I'm not talking about Nintendo themselves, per se. They did a phenomenal job with the titles they did make for N64, including of course Ocarina of Time (a masterpiece) and I'll also never forget how revolutionary Super Mario 64 was.

I'm mainly talking about 3rd party publishers and specifically the JRPG genre. The N64 suffered from a lack of games compared to PS1. It was difficult to do 3D development back then, developers were just getting the hang of it.

In fact that you bring up Game Boy dev as a thriving platform for 2D content is an important point. Pokemon came out during this era. And a 2D N64 based Pokemon would have sold like hotcakes. Instead they built these half baked 3D Pokemon experiences like Pokemon Snap and Pokemon Stadium, which featured no storyline and no overworld.

Even something resembling Super Mario RPG with prerendered graphics on a isometric view would have been fine. It just wasn't generally done on N64. Everyone wanted to mimic Mario 64. The few RPGs N64 did get, like Quest 64, felt so empty, that it would have been much better to just ship it in 2D.


You’re right that Pokémon on consoles would have been great, but you’re conflating some stuff that easily explains why it didn’t happen. First is the idea that Pokémon is a Nintendo franchise. It’s convoluted, but let’s say Nintendo has a stake that allows them some control but they cannot control Game Freak, the developer of Pokémon, directly.

Second is Game Freak proper. They have always valued a small headcount. This has been a problem consistently. They never had the staff to make a console game. They always had the same difficulty with building new ideas. And when they were forced to move to consoles with the Switch, they released their worst games yet, absolutely dispiriting games that probably soured millions of kids on the franchise.


What percentage of The Pokemon Company does Nintendo own? They must have some exclusive arrangement in writing or a 50% or more ownership because it's never been hosted on a non Nintendo platform.

They certainly had the staff to make Pokemon Stadium and Pokemon Snap. Most 2D games in the SNES era only needed like 4 to 7 developers. It would have been fine and trivial even to pair Nintendo game artists with Pokemon developers for a true console Pokemon game. It just wasn't done.
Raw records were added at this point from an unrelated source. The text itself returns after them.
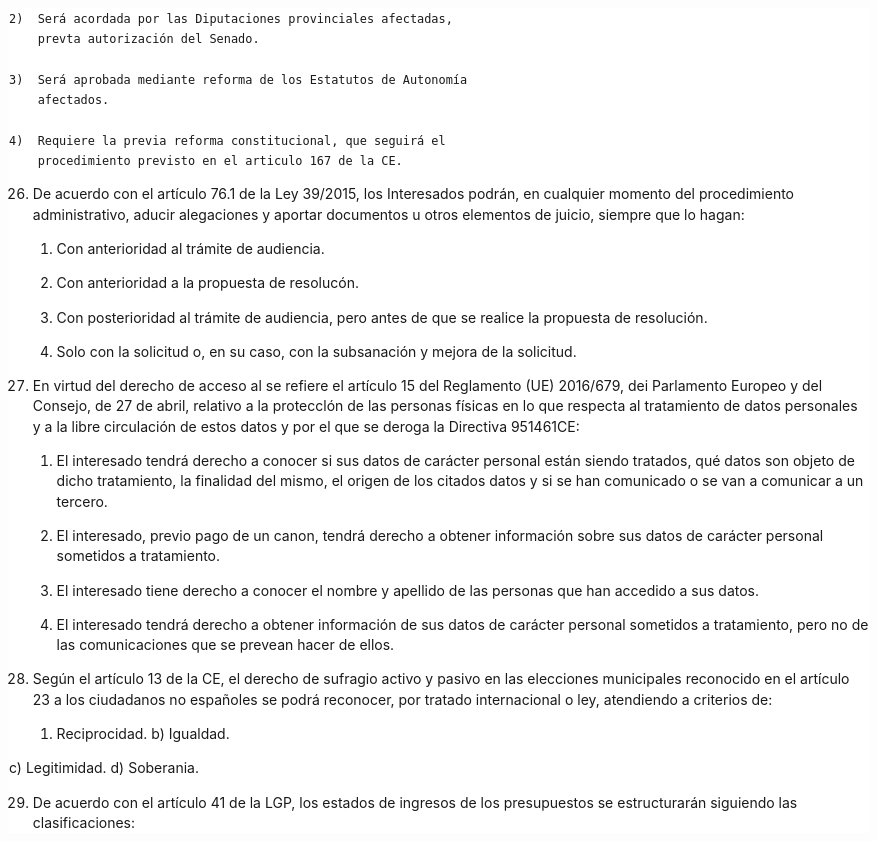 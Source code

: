     2)  Será acordada por las Diputaciones provinciales afectadas,
        prevta autorización del Senado.

    3)  Será aprobada mediante reforma de los Estatutos de Autonomía
        afectados.

    4)  Requiere la previa reforma constitucional, que seguirá el
        procedimiento previsto en el articulo 167 de la CE.

26. De acuerdo con el artículo 76.1 de la Ley 39/2015, los Interesados
    podrán, en cualquier momento del procedimiento administrativo,
    aducir alegaciones y aportar documentos u otros elementos de juicio,
    siempre que lo hagan:

    1)  Con anterioridad al trámite de audiencia.

    2)  Con anterioridad a la propuesta de resolucón.

    3)  Con posterioridad al trámite de audiencia, pero antes de que se
        realice la propuesta de resolución.

    4)  Solo con la solicitud o, en su caso, con la subsanación y mejora
        de la solicitud.

27. En virtud del derecho de acceso al se refiere el artículo 15 del
    Reglamento (UE) 2016/679, dei Parlamento Europeo y del Consejo, de
    27 de abril, relativo a la protecclón de las personas físicas en lo
    que respecta al tratamiento de datos personales y a la libre
    circulación de estos datos y por el que se deroga la Directiva
    951461CE:

    1)  El interesado tendrá derecho a conocer si sus datos de carácter
        personal están siendo tratados, qué datos son objeto de dicho
        tratamiento, la finalidad del mismo, el origen de los citados
        datos y si se han comunicado o se van a comunicar a un tercero.

    2)  El interesado, previo pago de un canon, tendrá derecho a obtener
        información sobre sus datos de carácter personal sometidos a
        tratamiento.

    3)  El interesado tiene derecho a conocer el nombre y apellido de
        las personas que han accedido a sus datos.

    4)  El interesado tendrá derecho a obtener información de sus datos
        de carácter personal sometidos a tratamiento, pero no de las
        comunicaciones que se prevean hacer de ellos.

28. Según el artículo 13 de la CE, el derecho de sufragio activo y
    pasivo en las elecciones municipales reconocido en el artículo 23 a
    los ciudadanos no españoles se podrá reconocer, por tratado
    internacional o ley, atendiendo a criterios de:

    1)  Reciprocidad. b) Igualdad.

c\) Legitimidad. d) Soberania.

29. De acuerdo con el artículo 41 de la LGP, los estados de ingresos de
    los presupuestos se estructurarán siguiendo las clasificaciones:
It took until the Switch to see a true console Pokemon game.


Pokémon Snap and Stadium were made by other companies, not Game Freak.

We don’t know everything about the Pokémon corporate structure in the English-speaking world. Presumably Florent Gorges is researching this as we speak. But the common theory is that when Nintendo invested in Game Freak in the early 90s to bail them out, there must have been a requirement of exclusivity for the franchise in the contract. Game Freak made games for other consoles after Pokémon, and the Pokémon cards had Windows games, but the main RPG series that’s been both only on Nintendo and only done by GF. Last year was the first time another company touched the mainline RPGs: another company did the remake of Pearl and Diamond.


I always assumed it was the memory problem. There is more memory for 2D sprite maps on the CD than the cartridge, and it is easier to cull the landscape to fit in the small RAM of PS1 than to optimize the texture packing for N64. There is Ogre Battle 64, but noticeably the textures look much worse than Final Fantasy Tactics. I thought maybe it is too difficult to get nice textures on the N64, even Paper Mario looks nice, but the textures are not that complex.


The N64 had almost 40 times more RAM than the SNES. Plus you could create custom ROMs with more memory if needed in the cartridge itself.

If textures looked better in FF Tactics vs Ogre Battle 64, it is purely due to storage on CD vs cartridge, a notable 10x plus advantage.

Square used a ton of prerendered graphics in their PS1 games. That is to say, they'd farm out the graphics to super computers and then store them as rasters on disc.